Bezpieczeństwo narodowe
Termin „bezpieczeństwo narodowe” zaistniał szerzej w zachodniej literaturze przedmiotu wraz z opublikowaniem przez USA „National Security Act of 1947” i powołaniem instytucji odpowiedzialnych za wdrażanie jego zapisów. Znawca zagadnienia (i zarazem poseł na Sejm X kadencji z listy Konfederacji Korony Polskiej) Andrzej Zapałowski zdefiniował więc nationalibus securitatem jako „zdolność narodu wyrażoną przez jego organizację w formie instytucjonalnych organów obronnych do ochrony jego populacji, terytorium, wartości kultury oraz potencjału materialnego zarówno wewnątrz państwa jak i w środowisku międzynarodowym” (A. Zapałowski, hasło „Bezpieczeństwo narodowe”[w:] L. Sykulski (red.), „Mały leksykon geopolityki”, Częstochowa 2016, s. 19-20).

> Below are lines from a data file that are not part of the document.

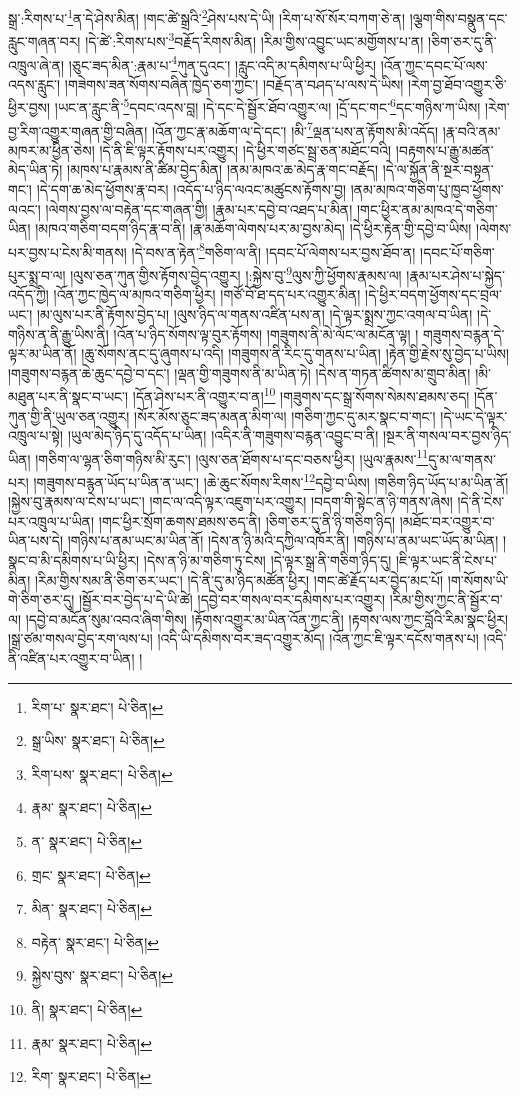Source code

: སྒྲ་:རིགས་པ་\footnote{རིག་པ་  སྣར་ཐང་།  པེ་ཅིན། }ན་དེ་ཤེས་མིན། །གང་ཚེ་སྒྲའི་\footnote{སྒྲ་ཡིས་  སྣར་ཐང་།  པེ་ཅིན། }ཤེས་པས་དེ་ཡི། །རིག་པ་སོ་སོར་བཀག་ཅེ་ན། །ལྕག་གིས་བསྣུན་དང་རླུང་གཞན་བར། །དེ་ཚེ་:རིགས་པས་\footnote{རིག་པས་  སྣར་ཐང་།  པེ་ཅིན། }བརྗོད་རིགས་མིན། །རིམ་གྱིས་འབྱུང་ཡང་མགྱོགས་པ་ན། །ཅིག་ཅར་དུ་ནི་འཁྲུལ་ཞེ་ན། །ཅུང་ཟད་མིན་:རྣམ་པ་\footnote{རྣམ་  སྣར་ཐང་།  པེ་ཅིན། }ཀུན་དུའང་། །རླུང་འདི་མ་དམིགས་པ་ཡི་ཕྱིར། །འོན་ཀྱང་དབང་པོ་ལས་འདས་རླུང་། །གཟེགས་ཟན་སོགས་བཞིན་ཁྱེད་ཅག་ཀྱང་། །བརྗོད་ན་བཤད་པ་ལས་དེ་ཡིས། །རེག་བྱ་ཐོབ་འགྱུར་ཅི་ཕྱིར་བྱས། །ཡང་ན་རླུང་ནི་\footnote{ན་  སྣར་ཐང་།  པེ་ཅིན། }དབང་འདས་བླ། །དེ་དང་དེ་སྦྱོར་ཐོབ་འགྱུར་ལ། །དྲོ་དང་གང་\footnote{གྲང་  སྣར་ཐང་།  པེ་ཅིན། }དང་གཉིས་ཀ་ཡིས། །རེག་བྱ་རིག་འགྱུར་གཞན་གྱི་བཞིན། །འོན་ཀྱང་རྣ་མཆོག་ལ་དེ་དང་། །མི་\footnote{མིན་  སྣར་ཐང་།  པེ་ཅིན། }ལྡན་པས་ན་རྟོགས་མི་འདོད། །རྣ་བའི་ནམ་མཁར་མ་ཕྱིན་ཅེས། །དེ་ནི་ཇི་ལྟར་རྟོགས་པར་འགྱུར། །དེ་ཕྱིར་གཙང་སྦྲ་ཅན་མཐོང་བའི། །བརྟགས་པ་རྒྱུ་མཚན་མེད་ཡིན་ཏེ། །མཁས་པ་རྣམས་ནི་ཚིམ་བྱེད་མིན། །ནམ་མཁའ་ཆ་མེད་རྣ་གང་བརྗོད། །དེ་ལ་སྐྱོན་ནི་སྔར་བསྟན་གང་། །དེ་དག་ཆ་མེད་ཕྱོགས་རྣ་བར། །འདོད་པ་ཉིད་ལའང་མཚུངས་རྟོགས་བྱ། །ནམ་མཁའ་གཅིག་པུ་ཁྱབ་ཕྱོགས་ལའང་། །ལེགས་བྱས་ལ་བརྟེན་དང་གཞན་གྱི། །རྣམ་པར་དབྱེ་བ་འཐད་པ་མིན། །གང་ཕྱིར་ནམ་མཁའ་དེ་གཅིག་ཡིན། །མཁའ་གཅིག་བདག་ཉིད་རྣ་བ་ནི། །རྣ་མཆོག་ལེགས་པར་མ་བྱས་མེད། །དེ་ཕྱིར་རྟེན་གྱི་དབྱེ་བ་ཡིས། །ལེགས་པར་བྱས་པ་ངེས་མི་གནས། །དེ་བས་ན་རྟེན་\footnote{བརྟེན་  སྣར་ཐང་།  པེ་ཅིན། }གཅིག་ལ་ནི། །དབང་པོ་ལེགས་པར་བྱས་ཐོབ་ན། །དབང་པོ་གཅིག་པུར་སྨྲ་བ་ལ། །ལུས་ཅན་ཀུན་གྱིས་རྟོགས་བྱེད་འགྱུར། །:སྐྱེས་བུ་\footnote{སྐྱེས་བུས་  སྣར་ཐང་།  པེ་ཅིན། }ལུས་ཀྱི་ཕྱོགས་རྣམས་ལ། །རྣམ་པར་ཤེས་པ་སྐྱེད་འདོད་ཀྱི། །འོན་ཀྱང་ཁྱེད་ལ་མཁའ་གཅིག་ཕྱིར། །གཙོ་བོ་ཐ་དད་པར་འགྱུར་མིན། །དེ་ཕྱིར་བདག་ཕྱོགས་དང་བྲལ་ཡང་། །མ་ལུས་པར་ནི་རྟོགས་བྱེད་པ། །ལུས་ཉིད་ལ་གནས་འཛིན་པས་ན། །དེ་ལྟར་སྨྲས་ཀྱང་འགལ་བ་ཡིན། །དེ་གཉིས་ན་ནི་རྒྱུ་ཡིས་ནི། །འོན་པ་ཉིད་སོགས་ལྟ་བུར་རྟོགས། །གཟུགས་ནི་མེ་ལོང་ལ་མངོན་ལྟ། །
གཟུགས་བརྙན་དེ་ལྟར་མ་ཡིན་ནོ། །ཆུ་སོགས་ནང་དུ་ཞུགས་པ་འདི། །གཟུགས་ནི་རིང་དུ་གནས་པ་ཡིན། །རྟེན་གྱི་རྗེས་སུ་བྱེད་པ་ཡིས། །གཟུགས་བརྙན་ཆེ་ཆུང་དབྱེ་བ་དང་། །ལྡན་གྱི་གཟུགས་ནི་མ་ཡིན་ཏེ། །དེས་ན་གཏན་ཚིགས་མ་གྲུབ་མིན། །མི་མཐུན་པར་ནི་སྣང་བ་ཡང་། །དོན་ཤེས་པར་ནི་འགྱུར་བ་ན།\footnote{ནི།  སྣར་ཐང་།  པེ་ཅིན། } །གཟུགས་དང་སྒྲ་སོགས་སེམས་ཐམས་ཅད། །དོན་ཀུན་གྱི་ནི་ཡུལ་ཅན་འགྱུར། །སོར་མོས་ཅུང་ཟད་མནན་མིག་ལ། །གཅིག་ཀྱང་དུ་མར་སྣང་བ་གང་། །དེ་ཡང་དེ་ལྟར་འཁྲུལ་པ་སྟེ། །ཡུལ་མེད་ཉིད་དུ་འདོད་པ་ཡིན། །འདིར་ནི་གཟུགས་བརྙན་འབྱུང་བ་ནི། །སྔར་ནི་གསལ་བར་བྱས་ཉིད་ཡིན། །གཅིག་ལ་ལྷན་ཅིག་གཉིས་མི་རུང་། །ལུས་ཅན་ཐོགས་པ་དང་བཅས་ཕྱིར། །ཡུལ་རྣམས་\footnote{རྣམ་  སྣར་ཐང་།  པེ་ཅིན། }དུ་མ་ལ་གནས་པར། །གཟུགས་བརྙན་ཡོད་པ་ཡིན་ན་ཡང་། །ཆེ་ཆུང་སོགས་རིགས་\footnote{རིག་  སྣར་ཐང་།  པེ་ཅིན། }དབྱེ་བ་ཡིས། །གཅིག་ཉིད་ཡོད་པ་མ་ཡིན་ནོ། །སྐྱེས་བུ་རྣམས་ལ་ངེས་པ་ཡང་། །གང་ལ་འདི་ལྟར་འཇུག་པར་འགྱུར། །བདག་གི་སྟེང་ན་ཉི་གནས་ཞེས། །དེ་ནི་ངེས་པར་འཁྲུལ་པ་ཡིན། །གང་ཕྱིར་སྲོག་ཆགས་ཐམས་ཅད་ནི། །ཅིག་ཅར་དུ་ནི་ཉི་གཅིག་ཉིད། །མཐོང་བར་འགྱུར་བ་ཡིན་པས་དེ། །གཉིས་པ་ནམ་ཡང་མ་ཡིན་ནོ། །དེས་ན་ཉི་མའི་དཀྱིལ་འཁོར་ནི། །གཉིས་པ་ནམ་ཡང་ཡོད་མ་ཡིན། །སྣང་བ་མི་དམིགས་པ་ཡི་ཕྱིར། །དེས་ན་ཉི་མ་གཅིག་ཏུ་ངེས། །དེ་ལྟར་སྒྲ་ནི་གཅིག་ཉིད་དུ། །ཇི་ལྟར་ཡང་ནི་ངེས་པ་མིན། །རིམ་གྱིས་སམ་ནི་ཅིག་ཅར་ཡང་། །དེ་ནི་དུ་མ་ཉིད་མཚོན་ཕྱིར། །གང་ཚེ་རྗོད་པར་བྱེད་མང་པོ། །ག་སོགས་ཡི་གེ་ཅིག་ཅར་དུ། །སྦྱོར་བར་བྱེད་པ་དེ་ཡི་ཚེ། །དབྱེ་བར་གསལ་བར་དམིགས་པར་འགྱུར། །རིམ་གྱིས་ཀྱང་ནི་སྦྱོར་བ་ལ། །དབྱེ་བ་མངོན་སུམ་འབའ་ཞིག་གིས། །རྟོགས་འགྱུར་མ་ཡིན་འོན་ཀྱང་ནི། །རྟགས་ལས་ཀྱང་བློའི་རིམ་སྣང་ཕྱིར། །སྒྲ་ཙམ་གསལ་བྱེད་རག་ལས་པ། །འདི་ཡི་དམིགས་བར་ཟད་འགྱུར་མོད། །འོན་ཀྱང་ཇི་ལྟར་དངོས་གནས་པ། །འདི་ནི་འཛིན་པར་འགྱུར་བ་ཡིན། །
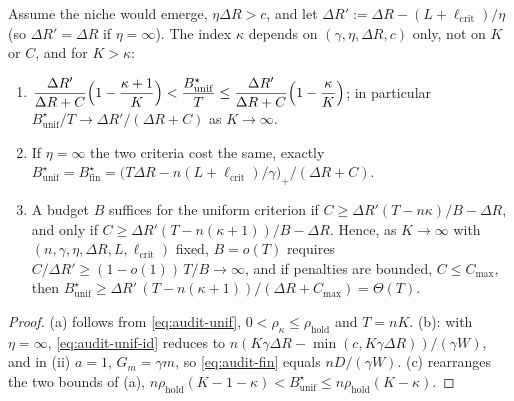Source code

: \begin{corollary}
\label{cor:audit-tradeoff}
Assume the niche would emerge, $\eta\Delta R>c$, and let
$\Delta R':=\Delta R-(L+\ell_{\mathrm{crit}})/\eta$ (so $\Delta R'=\Delta R$ if
$\eta=\infty$). The index $\kappa$ depends on $(\gamma,\eta,\Delta R,c)$ only,
not on $K$ or $C$, and for $K>\kappa$:
\begin{enumerate}
\item[\textup{(a)}] $\displaystyle
 \frac{\Delta R'}{\Delta R+C}\Bigl(1-\frac{\kappa+1}{K}\Bigr)<
 \frac{B^\star_{\mathrm{unif}}}{T}\le\frac{\Delta R'}{\Delta R+C}\Bigl(1-\frac{\kappa}{K}\Bigr)$;
 in particular $B^\star_{\mathrm{unif}}/T\to\Delta R'/(\Delta R+C)$ as
 $K\to\infty$.
\item[\textup{(b)}] If $\eta=\infty$ the two criteria cost the same, exactly
 $B^\star_{\mathrm{unif}}=B^\star_{\mathrm{fin}}
 =\bigl(T\Delta R-n(L+\ell_{\mathrm{crit}})/\gamma\bigr)_+/(\Delta R+C)$.
\item[\textup{(c)}] A budget $B$ suffices for the uniform criterion if
 $C\ge\Delta R'(T-n\kappa)/B-\Delta R$, and only if
 $C\ge\Delta R'(T-n(\kappa+1))/B-\Delta R$. Hence, as $K\to\infty$ with
 $(n,\gamma,\eta,\Delta R,L,\ell_{\mathrm{crit}})$ fixed, $B=o(T)$ requires
 $C/\Delta R'\ge(1-o(1))\,T/B\to\infty$, and if penalties are bounded,
 $C\le C_{\max}$, then
 $B^\star_{\mathrm{unif}}\ge\Delta R'\,(T-n(\kappa+1))/(\Delta R+C_{\max})=\Theta(T)$.
\end{enumerate}
\end{corollary}
\begin{proof}
(a) follows from \eqref{eq:audit-unif}, $0<\rho_\kappa\le\rho_{\mathrm{hold}}$
and $T=nK$. (b): with $\eta=\infty$, \eqref{eq:audit-unif-id} reduces to
$n(K\gamma\Delta R-\min(c,K\gamma\Delta R))/(\gamma W)$, and in (ii) $a=1$,
$G_m=\gamma m$, so \eqref{eq:audit-fin} equals $nD/(\gamma W)$. (c) rearranges
the two bounds of (a), $n\rho_{\mathrm{hold}}(K-1-\kappa)<B^\star_{\mathrm{unif}}
\le n\rho_{\mathrm{hold}}(K-\kappa)$.
\end{proof}

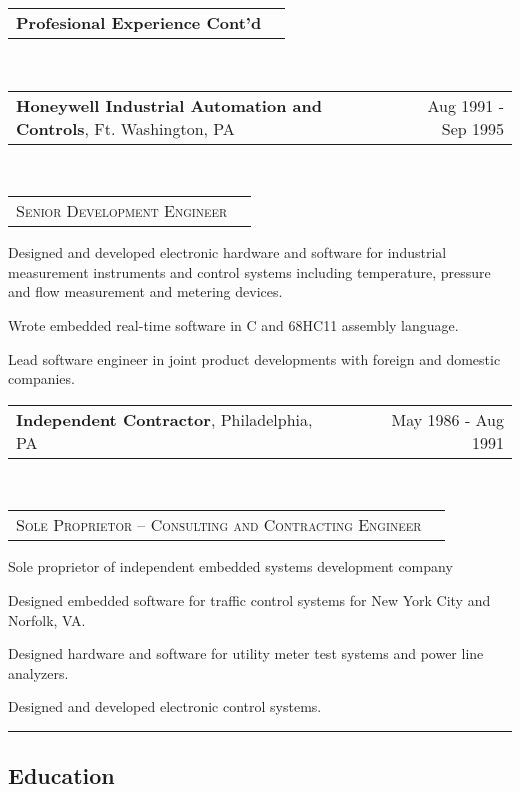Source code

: \documentclass[10pt,letterpaper]{extarticle}
\makeatletter
\newcommand{\headerrow}[2]
{\begin{tabular*}{\linewidth}{l@{\extracolsep{\fill}}r}
	#1 &
	#2 \\
\end{tabular*}}
\makeatother
\begin{document}
	\headerrow
	{\large \textbf{Profesional Experience Cont'd}}
	{}\\
	\headerrow
		{\large \textbf{Honeywell Industrial Automation and Controls}, Ft. Washington, PA}
		{Aug 1991 - Sep 1995}
	\\
	\headerrow
		{\large \textsc{Senior Development Engineer}}
		{}
	\vspace{-2em}\begin{itemize*}
		\item Designed and developed electronic hardware and software for industrial
		measurement instruments and control systems including temperature, pressure and flow
		measurement and metering devices.
		\item Wrote embedded real-time software in C and 68HC11 assembly language.
		\item Lead software engineer in joint product developments with foreign and domestic
		companies.
	\end{itemize*}
	\headerrow
		{\large \textbf{Independent Contractor}, Philadelphia, PA}
		{May 1986 - Aug 1991}
	\\
	\headerrow
		{\large \textsc{Sole Proprietor – Consulting and Contracting Engineer}}
		{}
	\vspace{-2em}\begin{itemize*}
	 \item Sole proprietor of independent embedded systems development company
	 \item Designed embedded software for traffic control systems for New York City and
	 Norfolk, VA.
	 \item Designed hardware and software for utility meter test systems and power line
	 analyzers.
	 \item Designed and developed electronic control systems.
	\end{itemize*}



\hrule
\vspace{-1em}\subsection*{\Large Education}\vspace{-0.5em}
\end{document}
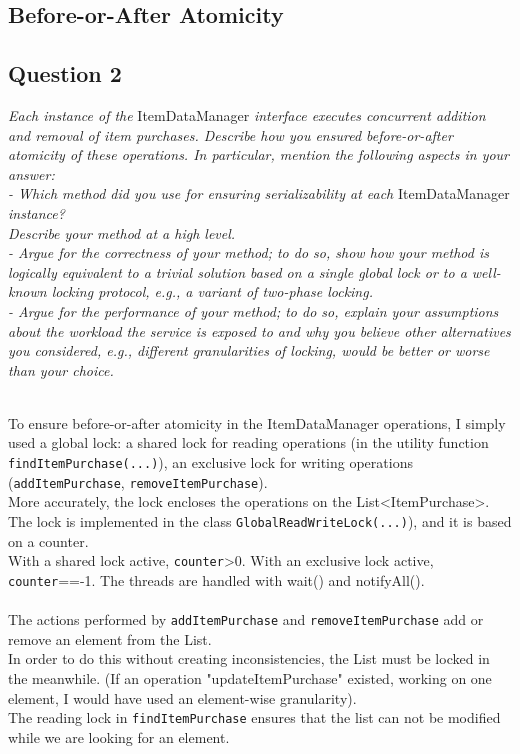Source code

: \documentclass[paper=a4, fontsize=11pt]{scrartcl} %
\numberwithin{equation}{section} %
\numberwithin{figure}{section} %
\numberwithin{table}{section} %
\begin{document}
 \clearpage
 
\subsection{Before-or-After Atomicity}

\subsection{Question 2}

\textit{Each instance of the }ItemDataManager\textit{ interface executes
concurrent addition and removal of item purchases. Describe how you ensured before-or-after atomicity
of these operations. In particular, mention the following aspects in your answer:}\\
\textit{- Which method did you use for ensuring serializability at each }ItemDataManager\textit{ instance?}\\
\textit{Describe your method at a high level.}\\
\textit{- Argue for the correctness of your method; to do so, show how your method is logically equivalent
to a trivial solution based on a single global lock or to a well-known locking protocol, e.g., a
variant of two-phase locking.\\
- Argue for the performance of your method; to do so, explain your assumptions about the
workload the service is exposed to and why you believe other alternatives you considered, e.g.,
different granularities of locking, would be better or worse than your choice.\\}

~\\
To ensure before-or-after atomicity in the ItemDataManager operations, I simply used a global lock: a shared lock for reading operations (in the utility function \verb|findItemPurchase(...)|), an exclusive lock for writing operations (\verb|addItemPurchase|, \verb!removeItemPurchase!).\\ More accurately, the lock encloses the operations on the List<ItemPurchase>.\\
The lock is implemented in the class \verb|GlobalReadWriteLock(...)|), and it is based on a counter.\\
With a shared lock active, \verb!counter!>0. With an exclusive lock active, \verb!counter!==-1. The threads are handled with wait() and notifyAll().\\
~\\
The actions performed by \verb|addItemPurchase| and \verb|removeItemPurchase| add or remove an element from the List. \\
In order to do this without creating inconsistencies, the List must be locked in the meanwhile. (If an operation "updateItemPurchase" existed, working on one element, I would have used an element-wise granularity).\\
The reading lock in \verb|findItemPurchase| ensures that the list can not be modified while we are looking for an element.\\
~\\
\clearpage
\end{document}
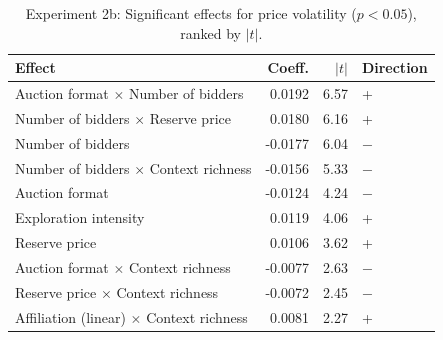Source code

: \begin{table}[H]
\centering
\caption{Experiment 2b: Significant effects for price volatility ($p < 0.05$), ranked by $|t|$.}
\label{tab:exp2b_ranked_vol}
\begin{tabular}{lrrl}
\toprule
\textbf{Effect} & \textbf{Coeff.} & \textbf{$|t|$} & \textbf{Direction} \\
\midrule
Auction format $\times$ Number of bidders & 0.0192 & 6.57 & + \\
Number of bidders $\times$ Reserve price & 0.0180 & 6.16 & + \\
Number of bidders & -0.0177 & 6.04 & $-$ \\
Number of bidders $\times$ Context richness & -0.0156 & 5.33 & $-$ \\
Auction format & -0.0124 & 4.24 & $-$ \\
Exploration intensity & 0.0119 & 4.06 & + \\
Reserve price & 0.0106 & 3.62 & + \\
Auction format $\times$ Context richness & -0.0077 & 2.63 & $-$ \\
Reserve price $\times$ Context richness & -0.0072 & 2.45 & $-$ \\
Affiliation (linear) $\times$ Context richness & 0.0081 & 2.27 & + \\
\bottomrule
\end{tabular}
\end{table}
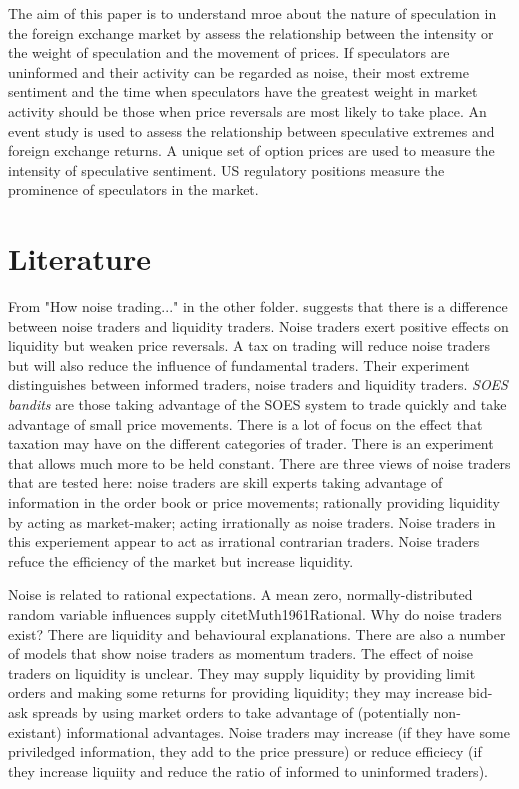 \documentclass[12pt, a4paper, oneside]{article} %
\begin{document}
The aim of this paper is to understand mroe about the nature of speculation in the foreign exchange market by assess the relationship between the intensity or the weight of speculation and the movement of prices.  If speculators are uninformed and their activity can be regarded as noise, their most extreme sentiment and the time when speculators have the greatest weight in market activity should be those when price reversals are most likely to take place.  An event study is used to assess the relationship between speculative extremes and foreign exchange returns.  A unique set of option prices are used to measure the intensity of speculative sentiment.  US regulatory positions measure the prominence of speculators in the market.  

\section{Literature}
From "How noise trading..." in the other folder. 
\citet{bloomfield2009noise} suggests that there is a difference between noise traders and liquidity traders.  Noise traders exert positive effects on liquidity but weaken price reversals. A tax on trading will reduce noise traders but will also reduce the influence of fundamental traders. Their experiment distinguishes between informed traders, noise traders and liquidity traders.  \emph{SOES bandits} are those taking advantage of the SOES system to trade quickly and take advantage of small price movements. There is a lot of focus on the effect that taxation may have on the different categories of trader. There is an experiment that allows much more to be held constant. There are three views of noise traders that are tested here:  noise traders are skill experts taking advantage of information in the order book or price movements;  rationally providing liquidity by acting as market-maker; acting irrationally as noise traders. Noise traders in this experiement appear to act as irrational contrarian traders. Noise traders refuce the efficiency of the market but increase liquidity. 

Noise is related to rational expectations.  A mean zero, normally-distributed random variable influences supply citet{Muth1961Rational}.  Why do noise traders exist?  There are liquidity and behavioural explanations. There are also a number of models that show noise traders as momentum traders. The effect of noise traders on liquidity is unclear. They may supply liquidity by providing limit orders and making some returns for providing liquidity; they may increase bid-ask spreads by using market orders to take advantage of (potentially non-existant) informational advantages. Noise traders may increase (if they have some priviledged information, they add to the price pressure) or reduce efficiecy (if they increase liquiity and reduce the ratio of informed to uninformed traders). 
\end{document}
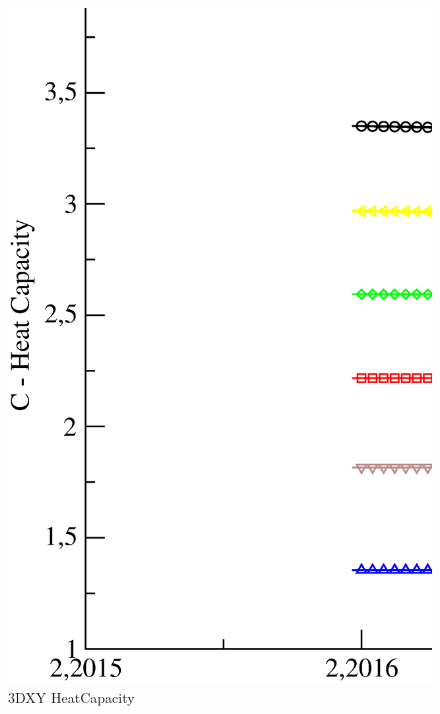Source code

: \begin{figure}[!htpb]
  \centering
  \includegraphics[width=\textwidth]{./plots/3DXY/vsT/HeatCapacity.eps}
  \caption{3DXY HeatCapacity}
\end{figure}

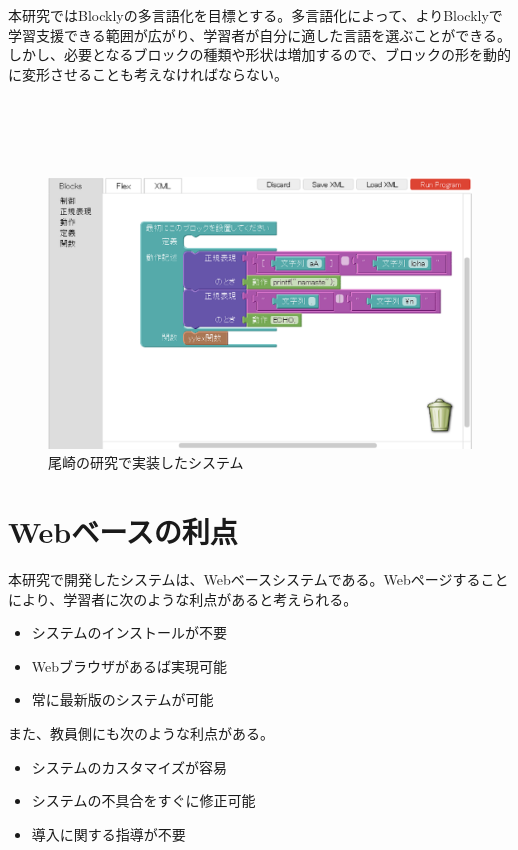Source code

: \documentclass{eniepaper}
\begin{document}
本研究ではBlocklyの多言語化を目標とする。多言語化によって、よりBlocklyで学習支援できる範囲が広がり、学習者が自分に適した言語を選ぶことができる。しかし、必要となるブロックの種類や形状は増加するので、ブロックの形を動的に変形させることも考えなければならない。 
\\
\\
\\
\\
\\
\begin{figure}[h]
\begin{center}
\includegraphics[scale=0.3]{img/ozaki.eps}
\caption{尾崎の研究で実装したシステム}%
\label{fig:ozaki}
\end{center}%
\end{figure}%

\newpage

   \section{Webベースの利点}
   
本研究で開発したシステムは、Webベースシステムである。Webページすることにより、学習者に次のような利点があると考えられる。

\begin{itemize}
\item システムのインストールが不要
\item Webブラウザがあるば実現可能
\item 常に最新版のシステムが可能
\end{itemize} 

また、教員側にも次のような利点がある。

\begin{itemize}
\item システムのカスタマイズが容易
\item システムの不具合をすぐに修正可能
\item 導入に関する指導が不要
\end{itemize} 
\end{document}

Bezpieczeństwo narodowe jest ochroną tych wartości, zagrożenie których stwarzałoby w bliższej lub dalszej przyszłości niebezpieczeństwo dla przetrwaniu narodu, oraz neutralizacją tych zagrożeń wewnętrznych i zewnętrznych, których aktualizacja zagrażałaby w bliższej lub dalszej przyszłości przetrwaniu narodu. Bezpieczeństwo narodowe jest więc związane z przetrwaniem i życiem narodu, zajmując wśród celów polityki narodowej miejsce naczelne.
Interes narodowy
Kategoria „bezpieczeństwa narodowego” nakładałaby się w tym sensie na kategorię „interesu narodowego”. Ten ostatni, według faktycznego założyciela warszawskiej szkoły stosunków międzynarodowych Józefa Kukułki (Tenże, „Problemy teorii stosunków międzynarodowych”, Warszawa 1978, s. 262, 264-265 i in.), jest wypadkową potrzeb danej społeczności i możliwości ich zaspokojenia przez nią; wyartykułowane i przystosowane do zaspokojenia potrzeby stają się interesami, na podstawie których ośrodek decyzyjny wskazuje cele polityki.
Cele egzystencjalne
Cele warunkujące przetrwanie i życie danego organizmu politycznego J. Kukułka nazywa „egzystencjalnymi” (odróżniając je od celów „koegzystencjalnych” i „funkcjonalnych”), łącząc je z dążeniem do zaspokojenia „materialnych i świadomościowych potrzeb państwa, w stopniu zapewniającym jego przetrwanie, bezpieczeństwo, identyczność i rozwój”(J. Kukułka, „Polityka zagraniczna jako element procesu oddziaływań międzynarodowych”, „Stosunki Międzynarodowe” t. 4/1987, s. 11). J. Kukułka odnosi swoje rozważania co prawda jedynie do zewnętrznych działań państwa, naszym zdaniem, podobnie trafnie charakteryzują one jednak także resztę działań politycznych państwa.
Etnopolityka
Twórca pojęcia „geopolityka”, szwedzki politolog i konserwatywny polityk Rudolf Kjellén (1864-1922) w swoim najgłośniejszym poza Szwecją dziele „Państwo jako żywy organizm” (1916), za jeden z wymiarów tytułowego organizmu politycznego uznał „etnopolitykę” (tak zatytułowany jest III rozdział jego wspominanej pracy – „Staten som folk (etnopolitik)”, strony 76-124 wydania sztokholmskiego z 1916 roku), obejmującą takie czynniki jak liczba ludności, spójność etniczna, zdrowie populacji, jej tożsamość historyczna, narodowe morale. Czynniki te szwedzki konserwatysta i zarazem uczony uznawał za zmienne określające żywotność i kondycję danego organizmu politycznego.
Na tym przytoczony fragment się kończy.